An old Audi 90 or Subaru Legacy is a good cheap RallyX car. You don't need the STI. MK2 Golf's take FTD all the time and beat the STI's.

I see, well it will still be a long time before I'm able to try it out. Seeing how my first car I buy might be a GTI, I dunno if thats the optimum car to do rallyx, I may just get a beater and fix it up and use that. But that is when I have money. In the future I plan on building my own track car so in that car I may just have a special setup for rallyx.
 

GTICrazy90

Ready to race!
Location
chino hills, CA
For autocrossing, is it wise to just upgrade a RSB or is it better to do both Rear and front at the same time? Reason I ask is because my friend auto'x and she is thinking about buying just a RSB. I think she should do both though because she will just make the car oversteer a lot rather than understeer. She has I believe a 05 civic coupe. I believe the one she is buying is a 19mm, while her stock is only 12mm, not 100% sure on those numbers though. Adding 7mm thickness to the rear is a lot, and not doing anything to the front seems like a bad recipe for auto'x.

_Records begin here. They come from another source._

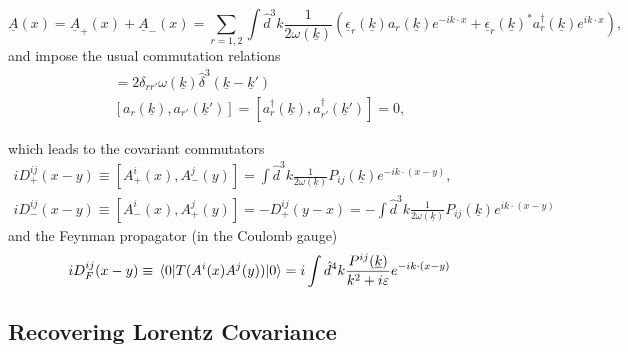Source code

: \documentclass{article}
\numberwithin{equation}{section}
\begin{document}
\begin{equation}
    \underline{A}(x) = \underline{A}_+(x) + \underline{A}_-(x) = \sum_{r=1,2} \int \hat{d}^3k \frac{1}{2\omega(\underline{k})} \left(\underline{\epsilon}_r(\underline{k}) a_r(\underline{k}) e^{-ik\cdot x} + \underline{\epsilon}_r(\underline{k})^* a_r^\dagger(\underline{k})e^{ik\cdot x}\right), 
\end{equation}
and impose the usual commutation relations
\begin{gather}
    [a_r(\underline{k}), a_{r'}^\dagger(\underline{k}')] = 2\delta_{rr'} \omega(\underline{k}) \hat{\delta}^3(\underline{k} - \underline{k}') \\
    [a_r(\underline{k}), a_{r'}(\underline{k}')] = [a_r^\dagger(\underline{k}), a_{r'}^\dagger(\underline{k}')] = 0,
\end{gather}

which leads to the covariant commutators
\begin{gather}
    iD_+^{ij}(x-y) \equiv [A_+^i(x), A_-^j(y)] = \int \hat{d}^3k \frac{1}{2\omega(\underline{k})} P_{ij}(\underline{k})e^{-ik\cdot (x-y)}, \\
    iD_-^{ij}(x-y) \equiv [A_-^i(x), A_+^j(y)] = - D_+^{ij}(y-x) = -\int \hat{d}^3k \frac{1}{2\omega(\underline{k})} P_{ij}(\underline{k})e^{ik\cdot (x-y)}
\end{gather}
and the Feynman propagator (in the Coulomb gauge)
\begin{equation}
    i D_F^{ij}(x-y) \equiv  \ev{T(A^i(x)A^j(y))}{0} = i \int \hat{d}^4k \frac{P^{ij}(\underline{k})}{k^2+i\varepsilon} e^{-ik \cdot (x-y)}
\end{equation}

\subsection{Recovering Lorentz Covariance}
\end{document}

I know this isnt a gti question, but it does have to do with the track so I thought I would put it here, hope you guys dont mind
 

GodSquadMandrake

Radioactive Rotary Rocket
Location
Minneapolis
For autocrossing, is it wise to just upgrade a RSB or is it better to do both Rear and front at the same time? Reason I ask is because my friend auto'x and she is thinking about buying just a RSB. I think she should do both though because she will just make the car oversteer a lot rather than understeer. She has I believe a 05 civic coupe. I believe the one she is buying is a 19mm, while her stock is only 12mm, not 100% sure on those numbers though. Adding 7mm thickness to the rear is a lot, and not doing anything to the front seems like a bad recipe for auto'x.

I know this isnt a gti question, but it does have to do with the track so I thought I would put it here, hope you guys dont mind

Do the rear swaybar only. If anything you want to remove the fsb on a front wheel drive car. You have to remember that a swaybar doesn't increase your overall grip, all it does is transfer it around. Putting a bigger front swaybar on will decrease bodyroll at the expense of lifting the outside front tire in a corner. This is going to give you less grip in the front end, more in the rear, and less body roll. Essentially it'll feel tighter and maybe respond faster in a slalom but overall it'll be slower on an autox course for sure.
The reason you want to do a rear swaybar on a FWD car is because there is so little weight on the rear and the rear tires barely do anything to begin with. So it isn't a problem to sacrifice a little grip in the rear end because you are increasing the grip in the front end.
Pretty much everything you do to the suspension of a front wheel drive car is going to be working towards the goal of eliminating understeer. It's just basic tuning philosophy.